I meet with the  Exception Children's Director for Sweetie's school this Wednesday to discuss transitioning her back in the fall. We are going to have to redo her whole IEP, because things have changed greatly.
I will be honest that I am nervous about having her home. The recommendation has been to transition her to a group home or therapeutic foster care. Neither of these are options for us! The group home would introduce her to even more criminal behaviors from the peers there. And she would be able to manipulate and triangulate majorly in a foster home. If we placed her in either she would feel like we had given up on her and have sent her away. This would destroy the last 2 years worth of bonding.
This road has been tough, but she Has bonded to me. She Does know that I love her. That in itself is huge progress. This is a girl who started off feeling that she was not lovable and that she had to take care of herself. Over the last 2 years I have showed her time and time again that I am here. I am sure I will have to show her over and over again, probably for years before she knows with all her being that I will love her completely and unconditionally. That I will love her like God loves us all.

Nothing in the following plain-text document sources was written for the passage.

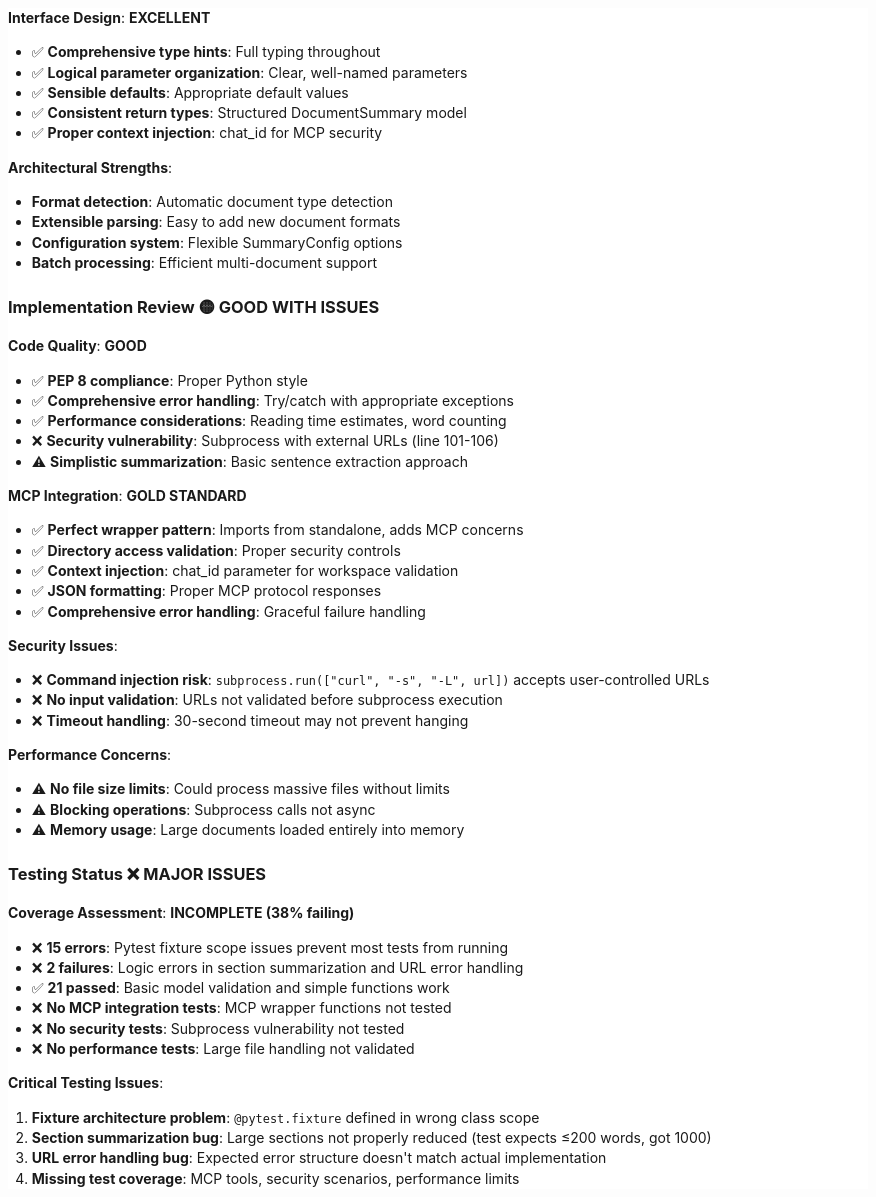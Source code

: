 **Interface Design**: **EXCELLENT**
- ✅ **Comprehensive type hints**: Full typing throughout
- ✅ **Logical parameter organization**: Clear, well-named parameters
- ✅ **Sensible defaults**: Appropriate default values
- ✅ **Consistent return types**: Structured DocumentSummary model
- ✅ **Proper context injection**: chat_id for MCP security

**Architectural Strengths**:
- **Format detection**: Automatic document type detection
- **Extensible parsing**: Easy to add new document formats
- **Configuration system**: Flexible SummaryConfig options
- **Batch processing**: Efficient multi-document support

### Implementation Review 🟡 GOOD WITH ISSUES

**Code Quality**: **GOOD**
- ✅ **PEP 8 compliance**: Proper Python style
- ✅ **Comprehensive error handling**: Try/catch with appropriate exceptions
- ✅ **Performance considerations**: Reading time estimates, word counting
- ❌ **Security vulnerability**: Subprocess with external URLs (line 101-106)
- ⚠️ **Simplistic summarization**: Basic sentence extraction approach

**MCP Integration**: **GOLD STANDARD**
- ✅ **Perfect wrapper pattern**: Imports from standalone, adds MCP concerns
- ✅ **Directory access validation**: Proper security controls
- ✅ **Context injection**: chat_id parameter for workspace validation
- ✅ **JSON formatting**: Proper MCP protocol responses
- ✅ **Comprehensive error handling**: Graceful failure handling

**Security Issues**:
- ❌ **Command injection risk**: `subprocess.run(["curl", "-s", "-L", url])` accepts user-controlled URLs
- ❌ **No input validation**: URLs not validated before subprocess execution
- ❌ **Timeout handling**: 30-second timeout may not prevent hanging

**Performance Concerns**:
- ⚠️ **No file size limits**: Could process massive files without limits
- ⚠️ **Blocking operations**: Subprocess calls not async
- ⚠️ **Memory usage**: Large documents loaded entirely into memory

### Testing Status ❌ MAJOR ISSUES

**Coverage Assessment**: **INCOMPLETE (38% failing)**
- ❌ **15 errors**: Pytest fixture scope issues prevent most tests from running
- ❌ **2 failures**: Logic errors in section summarization and URL error handling  
- ✅ **21 passed**: Basic model validation and simple functions work
- ❌ **No MCP integration tests**: MCP wrapper functions not tested
- ❌ **No security tests**: Subprocess vulnerability not tested
- ❌ **No performance tests**: Large file handling not validated

**Critical Testing Issues**:
1. **Fixture architecture problem**: `@pytest.fixture` defined in wrong class scope
2. **Section summarization bug**: Large sections not properly reduced (test expects ≤200 words, got 1000)
3. **URL error handling bug**: Expected error structure doesn't match actual implementation
4. **Missing test coverage**: MCP tools, security scenarios, performance limits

It was perfect to have her home for a long weekend this Easter weekend. Friday evening we went to the Tenebrae service at our church and then we went to Easter service this morning. Both services are always beautiful and moving. But this year it was especially powerful. My girl was with me to experience this. She was there protected in my hug as we listened to music and spoken word that ushered us through Jesus' last moments. She was there this morning to celebrate that he has risen. I was so glad she could be home with us to experience these services. I hope that they bring her great hope. God was able to take despair and turn it into the greatest source of hope imaginable. A hope that will help my daughter to heal completely. I believe that she can be healed and she is finally beginning to believe that herself.